The Pickup
- First UK edition cover
- Author: Nadine Gordimer
- Language: English
- Publisher: Bloomsbury Press (UK) Farrar, Straus and Giroux (US)
- Publication date: Sep 2001
- Publication place: South Africa
- Media type: Print
- Pages: 288 pp
- ISBN: 0-7475-5427-7
- OCLC: 127104750

= The Pickup =

2001 novel by Nadine Gordimer

The Pickup is a 2001 novel by South African writer Nadine Gordimer. It tells the story of a couple: Julie Summers, a white woman from a financially secure family, and Abdu, an illegal Arab immigrant in South Africa. After Abdu's visa is refused, the couple returns to his unnamed homeland, where she is the alien. Her experiences and growth as an alien in another culture form the heart of the work.
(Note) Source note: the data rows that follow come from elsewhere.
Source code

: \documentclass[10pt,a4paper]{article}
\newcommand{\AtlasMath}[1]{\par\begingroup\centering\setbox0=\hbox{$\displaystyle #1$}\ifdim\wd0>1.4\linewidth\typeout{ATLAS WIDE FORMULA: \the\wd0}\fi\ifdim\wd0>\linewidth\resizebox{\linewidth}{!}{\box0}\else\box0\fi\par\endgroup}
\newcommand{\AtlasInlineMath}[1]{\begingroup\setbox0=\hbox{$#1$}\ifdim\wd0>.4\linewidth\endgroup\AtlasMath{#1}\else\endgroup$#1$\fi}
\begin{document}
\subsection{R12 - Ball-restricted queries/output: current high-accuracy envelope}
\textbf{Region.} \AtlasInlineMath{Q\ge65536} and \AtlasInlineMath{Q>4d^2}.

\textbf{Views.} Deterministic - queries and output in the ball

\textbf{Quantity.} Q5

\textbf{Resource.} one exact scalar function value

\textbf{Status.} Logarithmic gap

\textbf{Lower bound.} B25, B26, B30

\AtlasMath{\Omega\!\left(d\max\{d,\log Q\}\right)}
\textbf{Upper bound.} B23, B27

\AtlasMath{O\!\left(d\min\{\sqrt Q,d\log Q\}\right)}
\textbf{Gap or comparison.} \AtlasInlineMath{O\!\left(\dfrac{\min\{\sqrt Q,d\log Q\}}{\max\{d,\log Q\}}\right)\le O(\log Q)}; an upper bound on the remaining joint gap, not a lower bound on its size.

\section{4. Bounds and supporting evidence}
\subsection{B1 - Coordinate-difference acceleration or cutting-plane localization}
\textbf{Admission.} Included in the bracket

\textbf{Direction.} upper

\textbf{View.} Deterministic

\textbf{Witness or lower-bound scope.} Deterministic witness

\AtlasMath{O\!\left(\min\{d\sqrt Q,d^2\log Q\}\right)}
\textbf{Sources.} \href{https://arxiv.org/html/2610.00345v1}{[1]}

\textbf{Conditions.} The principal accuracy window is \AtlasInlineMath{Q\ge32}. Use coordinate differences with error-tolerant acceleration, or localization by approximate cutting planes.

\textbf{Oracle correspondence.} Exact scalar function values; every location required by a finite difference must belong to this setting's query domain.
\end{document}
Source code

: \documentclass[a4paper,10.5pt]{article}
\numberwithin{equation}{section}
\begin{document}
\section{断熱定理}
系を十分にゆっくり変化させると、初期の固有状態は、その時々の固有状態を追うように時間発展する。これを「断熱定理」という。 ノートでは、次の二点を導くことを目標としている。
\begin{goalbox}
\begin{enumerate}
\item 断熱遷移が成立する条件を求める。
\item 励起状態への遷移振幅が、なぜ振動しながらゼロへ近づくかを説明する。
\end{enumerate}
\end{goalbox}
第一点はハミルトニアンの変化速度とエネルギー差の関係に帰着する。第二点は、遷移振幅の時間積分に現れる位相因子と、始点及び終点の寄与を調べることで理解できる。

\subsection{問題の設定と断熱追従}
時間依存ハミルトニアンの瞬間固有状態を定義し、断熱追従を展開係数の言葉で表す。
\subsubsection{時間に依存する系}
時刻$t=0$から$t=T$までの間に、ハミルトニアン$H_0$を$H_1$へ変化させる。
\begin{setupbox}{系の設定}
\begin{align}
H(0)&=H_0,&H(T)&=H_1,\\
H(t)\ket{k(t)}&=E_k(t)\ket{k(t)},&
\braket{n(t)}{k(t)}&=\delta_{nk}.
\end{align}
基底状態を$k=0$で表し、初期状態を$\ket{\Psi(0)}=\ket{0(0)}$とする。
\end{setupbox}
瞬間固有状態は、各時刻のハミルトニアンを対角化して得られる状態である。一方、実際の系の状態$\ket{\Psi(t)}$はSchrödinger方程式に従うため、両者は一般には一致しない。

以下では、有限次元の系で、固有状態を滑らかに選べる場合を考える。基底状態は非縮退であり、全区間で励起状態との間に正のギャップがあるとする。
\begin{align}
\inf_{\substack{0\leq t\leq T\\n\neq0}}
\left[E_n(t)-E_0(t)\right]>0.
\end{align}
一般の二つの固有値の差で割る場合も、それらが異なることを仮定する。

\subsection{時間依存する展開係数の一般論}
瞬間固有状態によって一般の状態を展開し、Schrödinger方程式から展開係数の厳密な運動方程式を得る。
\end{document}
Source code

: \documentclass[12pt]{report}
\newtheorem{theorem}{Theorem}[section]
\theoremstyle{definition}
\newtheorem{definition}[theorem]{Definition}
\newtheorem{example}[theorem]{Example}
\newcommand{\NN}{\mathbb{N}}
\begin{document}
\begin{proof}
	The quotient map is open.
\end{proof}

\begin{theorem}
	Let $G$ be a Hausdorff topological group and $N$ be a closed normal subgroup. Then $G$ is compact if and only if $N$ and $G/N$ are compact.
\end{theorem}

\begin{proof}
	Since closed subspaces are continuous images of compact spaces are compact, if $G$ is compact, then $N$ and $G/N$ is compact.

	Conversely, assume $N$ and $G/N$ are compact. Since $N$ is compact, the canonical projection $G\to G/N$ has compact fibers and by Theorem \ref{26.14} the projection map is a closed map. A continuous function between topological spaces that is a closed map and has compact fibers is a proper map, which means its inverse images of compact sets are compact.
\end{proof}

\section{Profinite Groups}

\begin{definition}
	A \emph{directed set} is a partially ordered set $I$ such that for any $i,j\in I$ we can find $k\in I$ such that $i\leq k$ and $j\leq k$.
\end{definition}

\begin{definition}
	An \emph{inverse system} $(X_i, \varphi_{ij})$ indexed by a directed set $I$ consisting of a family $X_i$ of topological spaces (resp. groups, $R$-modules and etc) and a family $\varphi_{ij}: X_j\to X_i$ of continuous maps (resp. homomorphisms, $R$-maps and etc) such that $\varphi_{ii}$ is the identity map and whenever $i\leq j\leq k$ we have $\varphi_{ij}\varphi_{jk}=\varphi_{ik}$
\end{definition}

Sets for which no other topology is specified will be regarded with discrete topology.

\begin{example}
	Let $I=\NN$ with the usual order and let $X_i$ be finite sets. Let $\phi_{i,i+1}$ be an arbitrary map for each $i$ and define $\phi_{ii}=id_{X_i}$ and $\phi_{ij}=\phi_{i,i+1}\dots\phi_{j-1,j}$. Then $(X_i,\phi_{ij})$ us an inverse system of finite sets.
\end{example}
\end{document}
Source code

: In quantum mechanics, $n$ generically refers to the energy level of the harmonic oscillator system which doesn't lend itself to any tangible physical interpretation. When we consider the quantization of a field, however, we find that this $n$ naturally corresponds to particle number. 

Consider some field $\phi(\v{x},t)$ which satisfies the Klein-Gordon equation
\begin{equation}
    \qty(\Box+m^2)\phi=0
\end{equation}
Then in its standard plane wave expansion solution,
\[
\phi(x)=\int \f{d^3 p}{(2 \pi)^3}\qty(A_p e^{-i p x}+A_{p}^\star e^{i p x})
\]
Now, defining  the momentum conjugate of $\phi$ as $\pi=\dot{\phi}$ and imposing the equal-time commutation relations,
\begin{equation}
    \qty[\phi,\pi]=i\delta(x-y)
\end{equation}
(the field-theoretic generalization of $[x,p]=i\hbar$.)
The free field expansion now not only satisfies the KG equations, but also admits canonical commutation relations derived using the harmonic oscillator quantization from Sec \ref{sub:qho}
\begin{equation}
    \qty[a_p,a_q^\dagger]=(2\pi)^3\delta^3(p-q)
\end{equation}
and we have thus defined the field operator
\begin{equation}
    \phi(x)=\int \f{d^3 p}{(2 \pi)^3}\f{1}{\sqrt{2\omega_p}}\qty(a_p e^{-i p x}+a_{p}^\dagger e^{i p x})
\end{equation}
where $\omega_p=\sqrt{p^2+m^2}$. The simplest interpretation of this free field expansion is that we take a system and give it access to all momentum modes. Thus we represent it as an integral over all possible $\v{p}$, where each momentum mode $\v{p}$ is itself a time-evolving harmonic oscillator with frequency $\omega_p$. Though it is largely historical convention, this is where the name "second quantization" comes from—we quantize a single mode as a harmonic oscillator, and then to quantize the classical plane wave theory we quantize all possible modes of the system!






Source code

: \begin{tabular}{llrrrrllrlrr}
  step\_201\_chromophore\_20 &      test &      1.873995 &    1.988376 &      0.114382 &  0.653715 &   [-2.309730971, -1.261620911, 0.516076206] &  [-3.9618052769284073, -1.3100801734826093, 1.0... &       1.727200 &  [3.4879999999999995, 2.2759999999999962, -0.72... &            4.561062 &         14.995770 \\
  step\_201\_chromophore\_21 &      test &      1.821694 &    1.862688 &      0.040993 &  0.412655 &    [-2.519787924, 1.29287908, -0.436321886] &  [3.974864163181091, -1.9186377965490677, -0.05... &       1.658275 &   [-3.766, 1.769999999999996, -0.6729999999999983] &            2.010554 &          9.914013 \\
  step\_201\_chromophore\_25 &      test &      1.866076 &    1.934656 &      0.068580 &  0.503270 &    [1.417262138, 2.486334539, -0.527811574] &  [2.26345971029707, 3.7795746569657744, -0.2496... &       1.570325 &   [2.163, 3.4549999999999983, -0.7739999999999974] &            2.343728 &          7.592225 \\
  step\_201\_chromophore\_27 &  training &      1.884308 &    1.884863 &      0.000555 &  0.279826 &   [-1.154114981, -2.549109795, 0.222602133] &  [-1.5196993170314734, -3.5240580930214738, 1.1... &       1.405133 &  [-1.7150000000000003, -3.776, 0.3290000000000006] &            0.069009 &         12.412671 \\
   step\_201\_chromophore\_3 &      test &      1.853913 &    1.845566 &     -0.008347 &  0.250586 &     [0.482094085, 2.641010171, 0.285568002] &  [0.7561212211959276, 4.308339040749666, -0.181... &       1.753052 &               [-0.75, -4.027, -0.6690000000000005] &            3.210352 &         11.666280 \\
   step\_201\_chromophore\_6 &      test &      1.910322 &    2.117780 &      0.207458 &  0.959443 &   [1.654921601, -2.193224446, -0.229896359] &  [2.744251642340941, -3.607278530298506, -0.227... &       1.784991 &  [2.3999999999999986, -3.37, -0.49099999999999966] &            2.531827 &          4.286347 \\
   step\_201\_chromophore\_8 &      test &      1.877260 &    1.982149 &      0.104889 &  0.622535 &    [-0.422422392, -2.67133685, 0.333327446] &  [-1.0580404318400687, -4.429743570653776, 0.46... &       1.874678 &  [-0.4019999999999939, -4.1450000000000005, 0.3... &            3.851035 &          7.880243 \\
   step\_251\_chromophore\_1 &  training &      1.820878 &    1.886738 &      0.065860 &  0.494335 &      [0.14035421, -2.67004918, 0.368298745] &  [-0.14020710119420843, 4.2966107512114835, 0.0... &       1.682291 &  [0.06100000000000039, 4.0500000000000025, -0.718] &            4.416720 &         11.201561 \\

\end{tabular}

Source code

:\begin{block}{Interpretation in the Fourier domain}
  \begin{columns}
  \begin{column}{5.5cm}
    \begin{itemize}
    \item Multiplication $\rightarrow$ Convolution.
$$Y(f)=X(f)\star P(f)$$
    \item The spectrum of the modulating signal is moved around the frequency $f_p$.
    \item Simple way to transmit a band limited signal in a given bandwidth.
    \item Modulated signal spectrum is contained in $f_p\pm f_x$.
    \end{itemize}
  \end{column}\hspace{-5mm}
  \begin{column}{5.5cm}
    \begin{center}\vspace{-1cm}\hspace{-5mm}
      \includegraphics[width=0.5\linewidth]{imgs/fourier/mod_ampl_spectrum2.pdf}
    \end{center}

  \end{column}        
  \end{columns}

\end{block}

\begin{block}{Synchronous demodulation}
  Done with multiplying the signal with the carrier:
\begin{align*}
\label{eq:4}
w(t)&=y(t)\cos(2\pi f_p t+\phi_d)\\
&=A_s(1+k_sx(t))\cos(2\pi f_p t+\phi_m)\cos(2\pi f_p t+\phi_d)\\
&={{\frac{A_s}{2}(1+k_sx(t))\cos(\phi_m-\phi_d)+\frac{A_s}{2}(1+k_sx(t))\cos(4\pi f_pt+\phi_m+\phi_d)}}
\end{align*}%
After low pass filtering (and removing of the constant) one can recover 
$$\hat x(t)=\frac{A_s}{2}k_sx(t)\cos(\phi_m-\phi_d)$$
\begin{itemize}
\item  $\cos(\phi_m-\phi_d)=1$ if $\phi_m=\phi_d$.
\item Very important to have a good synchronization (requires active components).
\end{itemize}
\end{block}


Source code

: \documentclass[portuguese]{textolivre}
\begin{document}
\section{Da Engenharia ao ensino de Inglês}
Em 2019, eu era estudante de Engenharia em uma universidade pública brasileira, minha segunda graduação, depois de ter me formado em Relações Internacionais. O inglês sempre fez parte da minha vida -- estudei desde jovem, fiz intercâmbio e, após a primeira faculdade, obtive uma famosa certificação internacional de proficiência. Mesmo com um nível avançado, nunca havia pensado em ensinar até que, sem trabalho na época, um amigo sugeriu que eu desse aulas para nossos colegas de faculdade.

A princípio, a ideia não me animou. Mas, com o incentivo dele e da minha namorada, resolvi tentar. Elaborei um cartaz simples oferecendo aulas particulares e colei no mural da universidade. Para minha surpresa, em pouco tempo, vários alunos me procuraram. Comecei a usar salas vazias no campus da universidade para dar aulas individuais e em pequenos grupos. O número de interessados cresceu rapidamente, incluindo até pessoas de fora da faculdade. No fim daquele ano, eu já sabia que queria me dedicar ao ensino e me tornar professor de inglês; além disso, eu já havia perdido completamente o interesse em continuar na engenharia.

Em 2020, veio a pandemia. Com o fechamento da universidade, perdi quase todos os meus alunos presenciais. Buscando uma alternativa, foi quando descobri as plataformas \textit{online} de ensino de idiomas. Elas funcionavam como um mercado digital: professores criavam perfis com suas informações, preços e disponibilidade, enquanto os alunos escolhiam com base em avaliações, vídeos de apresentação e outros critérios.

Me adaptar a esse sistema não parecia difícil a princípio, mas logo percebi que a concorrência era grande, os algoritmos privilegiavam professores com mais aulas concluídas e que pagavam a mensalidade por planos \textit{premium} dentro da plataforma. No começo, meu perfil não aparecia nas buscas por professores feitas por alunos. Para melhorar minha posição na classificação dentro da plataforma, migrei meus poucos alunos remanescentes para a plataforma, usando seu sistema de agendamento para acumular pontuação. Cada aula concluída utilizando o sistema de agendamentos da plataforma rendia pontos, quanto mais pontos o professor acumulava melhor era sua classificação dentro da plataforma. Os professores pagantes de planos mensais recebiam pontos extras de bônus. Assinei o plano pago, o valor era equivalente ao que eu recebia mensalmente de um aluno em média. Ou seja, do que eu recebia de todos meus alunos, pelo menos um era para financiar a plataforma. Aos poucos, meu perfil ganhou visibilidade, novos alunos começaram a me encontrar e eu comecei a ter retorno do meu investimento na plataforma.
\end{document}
The Pickup considers the issues of displacement, alienation, and immigration, class and economic power, religious faith, and the ability of people to see and love across these divides.
This novel won the 2002 Commonwealth Writers’ Prize for the Best Book from Africa.

==Plot==

The events in part one of the novel all take place in South Africa. In a busy South African street, Julie Summers' car breaks down. She goes asking for the nearest garage, where she meets Abdu. He accompanies her to where she left the car. The events in part two of the novel all take place in Abdu's homeland. In the airport of an unnamed Arab country Julie and Abdu pass through the usual paperwork.